Terrain: Traveled to the Kendall Lakes area via Kendall Knob. 3000-5000' E-S-SW aspects. We wanted to avoid very large avalanche paths like those we would have encountered if approaching the same area from Commonwealth Basin.
Avalanche: No new avalanches from today. We did observe several old debris piles from avalanche cycles 2/25-3/1.
Snowpack: 3-4" (~10cm) of new snow over a melt-freeze crust. In open areas above 4000' the crust was 2" (5cm) thick and generally supportable. The upper snowpack consisted of 12-15" (30-45cm) of unfrozen melt-forms above alternating layers of crusts and strong rounded grains.
Snow Profile: 1000hrs, 5000', S aspect, m=30 Kendall Lakes HS=420cm
Upper snowpack as described above. Snowpack tests revealed no meaningful results.
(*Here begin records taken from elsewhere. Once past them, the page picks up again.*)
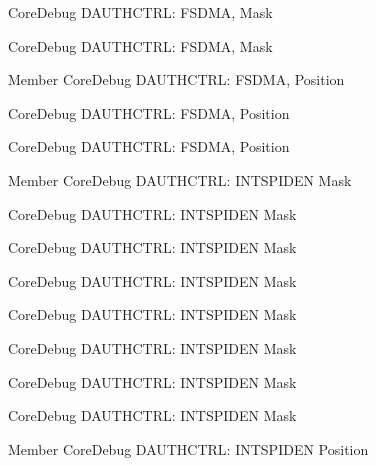 \begin{DoxyRefList}
\label{deprecated__deprecated000637}%
%
Core\+Debug DAUTHCTRL\+: FSDMA, Mask 

\label{deprecated__deprecated000084}%
%
Core\+Debug DAUTHCTRL\+: FSDMA, Mask  
\item[Member \doxylink{group__CMSIS__SCB_ga2b4fde73cbbbb0adeb686dc20ff705de}{Core\+Debug\+\_\+\+DAUTHCTRL\+\_\+\+FSDMA\+\_\+\+Pos} ]\label{deprecated__deprecated000534}%
%
Core\+Debug DAUTHCTRL\+: FSDMA, Position 

\label{deprecated__deprecated000636}%
%
Core\+Debug DAUTHCTRL\+: FSDMA, Position 

\label{deprecated__deprecated000083}%
%
Core\+Debug DAUTHCTRL\+: FSDMA, Position  
\item[Member \doxylink{group__CMSIS__SCB_ga1570f149a0f89f70fc2644a5842cbcb4}{Core\+Debug\+\_\+\+DAUTHCTRL\+\_\+\+INTSPIDEN\+\_\+\+Msk} ]\label{deprecated__deprecated000541}%
%
Core\+Debug DAUTHCTRL\+: INTSPIDEN Mask 

\label{deprecated__deprecated000362}%
%
Core\+Debug DAUTHCTRL\+: INTSPIDEN Mask 

\label{deprecated__deprecated000283}%
%
Core\+Debug DAUTHCTRL\+: INTSPIDEN Mask 

\label{deprecated__deprecated000438}%
%
Core\+Debug DAUTHCTRL\+: INTSPIDEN Mask 

\label{deprecated__deprecated000144}%
%
Core\+Debug DAUTHCTRL\+: INTSPIDEN Mask 

\label{deprecated__deprecated000090}%
%
Core\+Debug DAUTHCTRL\+: INTSPIDEN Mask 

\label{deprecated__deprecated000220}%
%
Core\+Debug DAUTHCTRL\+: INTSPIDEN Mask 

\label{deprecated__deprecated000643}%
%
Core\+Debug DAUTHCTRL\+: INTSPIDEN Mask  
\item[Member \doxylink{group__CMSIS__SCB_ga3caef9790e4e2ccbfea77d55315ad59f}{Core\+Debug\+\_\+\+DAUTHCTRL\+\_\+\+INTSPIDEN\+\_\+\+Pos} ]\label{deprecated__deprecated000642}%
%
Core\+Debug DAUTHCTRL\+: INTSPIDEN Position 


\end{DoxyRefList}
Compression tests failed in the weak melt-forms ~ 8-10" (20-25cm) below the surface.
The mid-Jan layer was down 7.5' (230cm) in this location. 1-1.5mm facets (FCxr) were still visible above the crust. Snowpack test took extra hits but still failed suddenly.
Weather: Generally obscured to overcast skies with very short-lived breaks. Very light snowfall (S-1) most of the morning. Winds were light out of the SSW. Minimal wind transport of the the new snow.